Exercise brief:
Restate verbatim the span of lines below between the line with "LockBit作为全球性勒索" and the line with "### 1. 加强网络安全基础建设", including those two lines, and only that span.

Information Block Start

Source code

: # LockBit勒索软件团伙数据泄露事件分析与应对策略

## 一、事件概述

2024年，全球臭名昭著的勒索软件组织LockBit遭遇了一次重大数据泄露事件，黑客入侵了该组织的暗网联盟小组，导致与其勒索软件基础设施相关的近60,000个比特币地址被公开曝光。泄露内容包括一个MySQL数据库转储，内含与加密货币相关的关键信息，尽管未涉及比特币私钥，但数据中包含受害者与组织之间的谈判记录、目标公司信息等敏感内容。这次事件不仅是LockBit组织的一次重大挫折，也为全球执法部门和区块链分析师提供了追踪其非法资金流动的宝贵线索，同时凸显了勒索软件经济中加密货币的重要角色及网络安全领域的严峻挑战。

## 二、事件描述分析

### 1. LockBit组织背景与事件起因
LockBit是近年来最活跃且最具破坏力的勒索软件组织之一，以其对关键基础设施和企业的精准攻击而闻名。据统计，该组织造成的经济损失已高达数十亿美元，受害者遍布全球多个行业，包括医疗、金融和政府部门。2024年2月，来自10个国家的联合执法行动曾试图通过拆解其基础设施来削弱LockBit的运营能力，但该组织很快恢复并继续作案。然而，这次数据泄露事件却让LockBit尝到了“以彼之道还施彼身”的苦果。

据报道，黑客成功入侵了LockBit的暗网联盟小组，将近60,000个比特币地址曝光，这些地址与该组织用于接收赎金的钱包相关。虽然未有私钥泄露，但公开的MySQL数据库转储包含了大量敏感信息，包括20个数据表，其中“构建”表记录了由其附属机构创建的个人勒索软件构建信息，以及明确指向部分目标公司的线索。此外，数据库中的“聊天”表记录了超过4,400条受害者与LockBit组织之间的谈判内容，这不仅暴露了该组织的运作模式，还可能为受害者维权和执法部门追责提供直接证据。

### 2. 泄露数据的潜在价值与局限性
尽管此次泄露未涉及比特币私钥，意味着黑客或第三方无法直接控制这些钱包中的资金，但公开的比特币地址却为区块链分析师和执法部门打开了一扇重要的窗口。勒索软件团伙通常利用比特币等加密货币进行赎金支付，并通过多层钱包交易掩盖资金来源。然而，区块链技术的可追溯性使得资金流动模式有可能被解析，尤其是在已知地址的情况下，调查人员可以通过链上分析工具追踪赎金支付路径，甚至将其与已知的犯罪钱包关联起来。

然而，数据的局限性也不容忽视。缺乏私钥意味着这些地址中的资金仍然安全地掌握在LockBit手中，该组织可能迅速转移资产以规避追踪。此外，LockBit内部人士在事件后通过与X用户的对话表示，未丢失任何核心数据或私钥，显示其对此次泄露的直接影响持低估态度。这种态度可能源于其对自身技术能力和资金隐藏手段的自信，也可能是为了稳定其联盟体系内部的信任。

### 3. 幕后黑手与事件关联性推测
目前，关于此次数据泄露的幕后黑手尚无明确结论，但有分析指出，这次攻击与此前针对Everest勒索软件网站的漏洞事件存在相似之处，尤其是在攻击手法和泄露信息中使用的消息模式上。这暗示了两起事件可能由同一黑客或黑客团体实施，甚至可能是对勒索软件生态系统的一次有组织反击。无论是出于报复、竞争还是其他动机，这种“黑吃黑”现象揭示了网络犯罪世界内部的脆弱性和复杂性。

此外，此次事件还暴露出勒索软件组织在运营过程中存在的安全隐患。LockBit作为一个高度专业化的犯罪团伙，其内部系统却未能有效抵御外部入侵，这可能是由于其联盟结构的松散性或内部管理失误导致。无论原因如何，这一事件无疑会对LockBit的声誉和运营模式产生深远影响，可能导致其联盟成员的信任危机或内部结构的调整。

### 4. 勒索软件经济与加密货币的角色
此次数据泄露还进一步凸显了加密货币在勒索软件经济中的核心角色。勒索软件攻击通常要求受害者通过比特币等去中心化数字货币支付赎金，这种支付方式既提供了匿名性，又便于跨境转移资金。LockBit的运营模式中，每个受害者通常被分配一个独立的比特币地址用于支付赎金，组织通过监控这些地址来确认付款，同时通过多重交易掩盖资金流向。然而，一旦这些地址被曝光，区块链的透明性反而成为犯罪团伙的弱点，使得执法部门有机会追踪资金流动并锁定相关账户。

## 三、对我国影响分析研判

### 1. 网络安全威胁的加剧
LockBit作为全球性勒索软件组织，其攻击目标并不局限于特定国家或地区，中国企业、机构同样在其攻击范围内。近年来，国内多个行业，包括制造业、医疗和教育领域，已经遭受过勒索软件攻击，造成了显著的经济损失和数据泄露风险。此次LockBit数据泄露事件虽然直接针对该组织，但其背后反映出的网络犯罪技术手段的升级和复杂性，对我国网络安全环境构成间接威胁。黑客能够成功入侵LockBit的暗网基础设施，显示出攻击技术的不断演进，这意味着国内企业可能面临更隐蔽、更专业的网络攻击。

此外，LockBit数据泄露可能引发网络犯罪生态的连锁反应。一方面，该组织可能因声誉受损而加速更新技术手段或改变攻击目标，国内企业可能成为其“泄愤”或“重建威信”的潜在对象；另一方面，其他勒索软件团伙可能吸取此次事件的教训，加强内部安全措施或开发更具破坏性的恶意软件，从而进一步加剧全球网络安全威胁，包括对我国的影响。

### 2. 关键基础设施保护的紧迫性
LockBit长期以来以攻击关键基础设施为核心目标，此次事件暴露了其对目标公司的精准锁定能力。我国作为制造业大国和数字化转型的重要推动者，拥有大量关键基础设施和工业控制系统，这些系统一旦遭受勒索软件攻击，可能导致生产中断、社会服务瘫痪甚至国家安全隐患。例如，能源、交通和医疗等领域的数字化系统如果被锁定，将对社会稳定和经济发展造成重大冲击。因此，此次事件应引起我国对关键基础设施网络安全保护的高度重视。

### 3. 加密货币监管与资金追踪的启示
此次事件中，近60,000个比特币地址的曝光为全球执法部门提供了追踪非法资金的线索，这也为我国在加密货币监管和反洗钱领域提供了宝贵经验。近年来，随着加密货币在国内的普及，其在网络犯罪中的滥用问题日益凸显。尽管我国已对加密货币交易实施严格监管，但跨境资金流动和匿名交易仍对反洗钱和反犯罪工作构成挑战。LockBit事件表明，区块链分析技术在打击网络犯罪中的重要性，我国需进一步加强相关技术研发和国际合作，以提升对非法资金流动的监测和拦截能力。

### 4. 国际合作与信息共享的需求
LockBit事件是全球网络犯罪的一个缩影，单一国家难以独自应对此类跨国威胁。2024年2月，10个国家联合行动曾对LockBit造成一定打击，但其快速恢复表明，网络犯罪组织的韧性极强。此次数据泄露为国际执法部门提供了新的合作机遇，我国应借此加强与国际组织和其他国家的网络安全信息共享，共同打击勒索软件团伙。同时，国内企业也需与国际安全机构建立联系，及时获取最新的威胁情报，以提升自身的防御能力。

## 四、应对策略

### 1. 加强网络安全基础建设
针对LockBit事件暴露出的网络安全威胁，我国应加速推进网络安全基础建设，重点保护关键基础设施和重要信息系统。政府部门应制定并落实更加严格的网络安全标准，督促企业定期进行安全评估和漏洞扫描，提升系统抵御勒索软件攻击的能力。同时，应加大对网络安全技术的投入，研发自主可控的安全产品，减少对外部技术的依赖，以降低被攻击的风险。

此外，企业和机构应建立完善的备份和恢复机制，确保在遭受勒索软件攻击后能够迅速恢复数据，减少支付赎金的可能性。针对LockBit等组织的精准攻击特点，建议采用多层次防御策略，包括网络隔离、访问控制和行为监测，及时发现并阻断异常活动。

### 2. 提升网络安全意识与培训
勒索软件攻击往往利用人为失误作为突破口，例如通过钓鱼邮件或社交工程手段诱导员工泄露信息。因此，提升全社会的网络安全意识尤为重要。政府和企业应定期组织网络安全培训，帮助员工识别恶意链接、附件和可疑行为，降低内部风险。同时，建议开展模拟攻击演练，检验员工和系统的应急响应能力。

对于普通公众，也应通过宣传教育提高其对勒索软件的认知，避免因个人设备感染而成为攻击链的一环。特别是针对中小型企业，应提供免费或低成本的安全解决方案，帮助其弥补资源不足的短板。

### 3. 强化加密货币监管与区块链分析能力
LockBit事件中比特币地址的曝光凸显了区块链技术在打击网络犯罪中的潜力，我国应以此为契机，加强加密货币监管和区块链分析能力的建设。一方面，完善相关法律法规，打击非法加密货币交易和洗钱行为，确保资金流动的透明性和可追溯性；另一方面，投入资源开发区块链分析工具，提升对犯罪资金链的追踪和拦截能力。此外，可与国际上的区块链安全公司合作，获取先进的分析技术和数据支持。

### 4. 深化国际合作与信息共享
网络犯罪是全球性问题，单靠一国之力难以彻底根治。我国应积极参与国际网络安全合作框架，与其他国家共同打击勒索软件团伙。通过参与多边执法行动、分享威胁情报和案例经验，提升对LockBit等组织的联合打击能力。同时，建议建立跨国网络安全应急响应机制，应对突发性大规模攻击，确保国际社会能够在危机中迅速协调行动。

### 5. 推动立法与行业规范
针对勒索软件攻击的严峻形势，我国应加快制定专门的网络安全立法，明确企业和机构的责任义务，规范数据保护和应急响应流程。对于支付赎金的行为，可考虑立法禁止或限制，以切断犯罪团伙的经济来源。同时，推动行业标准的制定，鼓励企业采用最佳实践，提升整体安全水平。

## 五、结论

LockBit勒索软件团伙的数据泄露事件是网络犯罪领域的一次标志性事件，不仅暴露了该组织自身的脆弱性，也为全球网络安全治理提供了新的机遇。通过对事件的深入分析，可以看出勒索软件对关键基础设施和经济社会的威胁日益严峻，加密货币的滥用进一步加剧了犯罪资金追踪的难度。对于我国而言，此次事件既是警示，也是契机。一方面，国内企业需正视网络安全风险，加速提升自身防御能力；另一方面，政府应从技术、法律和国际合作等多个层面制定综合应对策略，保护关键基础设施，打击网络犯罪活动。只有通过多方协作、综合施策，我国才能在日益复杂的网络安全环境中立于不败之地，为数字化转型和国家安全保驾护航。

Information Block End

Reply to the task:
LockBit作为全球性勒索软件组织，其攻击目标并不局限于特定国家或地区，中国企业、机构同样在其攻击范围内。近年来，国内多个行业，包括制造业、医疗和教育领域，已经遭受过勒索软件攻击，造成了显著的经济损失和数据泄露风险。此次LockBit数据泄露事件虽然直接针对该组织，但其背后反映出的网络犯罪技术手段的升级和复杂性，对我国网络安全环境构成间接威胁。黑客能够成功入侵LockBit的暗网基础设施，显示出攻击技术的不断演进，这意味着国内企业可能面临更隐蔽、更专业的网络攻击。

此外，LockBit数据泄露可能引发网络犯罪生态的连锁反应。一方面，该组织可能因声誉受损而加速更新技术手段或改变攻击目标，国内企业可能成为其“泄愤”或“重建威信”的潜在对象；另一方面，其他勒索软件团伙可能吸取此次事件的教训，加强内部安全措施或开发更具破坏性的恶意软件，从而进一步加剧全球网络安全威胁，包括对我国的影响。

### 2. 关键基础设施保护的紧迫性
LockBit长期以来以攻击关键基础设施为核心目标，此次事件暴露了其对目标公司的精准锁定能力。我国作为制造业大国和数字化转型的重要推动者，拥有大量关键基础设施和工业控制系统，这些系统一旦遭受勒索软件攻击，可能导致生产中断、社会服务瘫痪甚至国家安全隐患。例如，能源、交通和医疗等领域的数字化系统如果被锁定，将对社会稳定和经济发展造成重大冲击。因此，此次事件应引起我国对关键基础设施网络安全保护的高度重视。

### 3. 加密货币监管与资金追踪的启示
此次事件中，近60,000个比特币地址的曝光为全球执法部门提供了追踪非法资金的线索，这也为我国在加密货币监管和反洗钱领域提供了宝贵经验。近年来，随着加密货币在国内的普及，其在网络犯罪中的滥用问题日益凸显。尽管我国已对加密货币交易实施严格监管，但跨境资金流动和匿名交易仍对反洗钱和反犯罪工作构成挑战。LockBit事件表明，区块链分析技术在打击网络犯罪中的重要性，我国需进一步加强相关技术研发和国际合作，以提升对非法资金流动的监测和拦截能力。

### 4. 国际合作与信息共享的需求
LockBit事件是全球网络犯罪的一个缩影，单一国家难以独自应对此类跨国威胁。2024年2月，10个国家联合行动曾对LockBit造成一定打击，但其快速恢复表明，网络犯罪组织的韧性极强。此次数据泄露为国际执法部门提供了新的合作机遇，我国应借此加强与国际组织和其他国家的网络安全信息共享，共同打击勒索软件团伙。同时，国内企业也需与国际安全机构建立联系，及时获取最新的威胁情报，以提升自身的防御能力。

## 四、应对策略

### 1. 加强网络安全基础建设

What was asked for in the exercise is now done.